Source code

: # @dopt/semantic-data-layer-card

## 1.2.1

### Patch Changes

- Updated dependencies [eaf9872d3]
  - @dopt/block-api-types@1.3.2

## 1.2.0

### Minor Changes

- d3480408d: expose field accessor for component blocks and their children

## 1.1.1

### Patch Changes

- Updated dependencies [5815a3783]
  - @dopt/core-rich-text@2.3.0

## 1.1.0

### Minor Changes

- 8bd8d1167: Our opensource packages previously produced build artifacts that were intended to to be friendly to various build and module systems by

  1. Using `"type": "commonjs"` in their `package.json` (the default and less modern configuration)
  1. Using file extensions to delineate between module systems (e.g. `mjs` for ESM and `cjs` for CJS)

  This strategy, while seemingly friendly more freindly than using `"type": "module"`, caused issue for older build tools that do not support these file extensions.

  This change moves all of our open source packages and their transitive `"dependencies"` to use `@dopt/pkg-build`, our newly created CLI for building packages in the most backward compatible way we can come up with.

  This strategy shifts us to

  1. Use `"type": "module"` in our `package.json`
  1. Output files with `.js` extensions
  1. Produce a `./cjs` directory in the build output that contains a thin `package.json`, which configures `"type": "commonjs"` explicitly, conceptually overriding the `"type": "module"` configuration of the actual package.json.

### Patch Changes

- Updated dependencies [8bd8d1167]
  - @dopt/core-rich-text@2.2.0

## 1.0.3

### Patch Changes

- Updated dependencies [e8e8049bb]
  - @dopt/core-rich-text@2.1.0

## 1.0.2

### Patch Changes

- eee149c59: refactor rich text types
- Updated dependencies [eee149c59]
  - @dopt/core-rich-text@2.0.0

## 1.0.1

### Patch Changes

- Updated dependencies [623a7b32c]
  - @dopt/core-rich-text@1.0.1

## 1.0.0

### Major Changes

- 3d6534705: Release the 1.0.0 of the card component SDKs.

* [WORK TO BE COMPLETED] Retype everything in the material above exactly.

* [RESULT FOR THIS EXERCISE]
Source code

: # @dopt/semantic-data-layer-card

## 1.2.1

### Patch Changes

- Updated dependencies [eaf9872d3]
  - @dopt/block-api-types@1.3.2

## 1.2.0

### Minor Changes

- d3480408d: expose field accessor for component blocks and their children

## 1.1.1

### Patch Changes

- Updated dependencies [5815a3783]
  - @dopt/core-rich-text@2.3.0

## 1.1.0

### Minor Changes

- 8bd8d1167: Our opensource packages previously produced build artifacts that were intended to to be friendly to various build and module systems by

  1. Using `"type": "commonjs"` in their `package.json` (the default and less modern configuration)
  1. Using file extensions to delineate between module systems (e.g. `mjs` for ESM and `cjs` for CJS)

  This strategy, while seemingly friendly more freindly than using `"type": "module"`, caused issue for older build tools that do not support these file extensions.

  This change moves all of our open source packages and their transitive `"dependencies"` to use `@dopt/pkg-build`, our newly created CLI for building packages in the most backward compatible way we can come up with.

  This strategy shifts us to

  1. Use `"type": "module"` in our `package.json`
  1. Output files with `.js` extensions
  1. Produce a `./cjs` directory in the build output that contains a thin `package.json`, which configures `"type": "commonjs"` explicitly, conceptually overriding the `"type": "module"` configuration of the actual package.json.

### Patch Changes

- Updated dependencies [8bd8d1167]
  - @dopt/core-rich-text@2.2.0

## 1.0.3

### Patch Changes

- Updated dependencies [e8e8049bb]
  - @dopt/core-rich-text@2.1.0

## 1.0.2

### Patch Changes

- eee149c59: refactor rich text types
- Updated dependencies [eee149c59]
  - @dopt/core-rich-text@2.0.0

## 1.0.1

### Patch Changes

- Updated dependencies [623a7b32c]
  - @dopt/core-rich-text@1.0.1

## 1.0.0

### Major Changes

- 3d6534705: Release the 1.0.0 of the card component SDKs.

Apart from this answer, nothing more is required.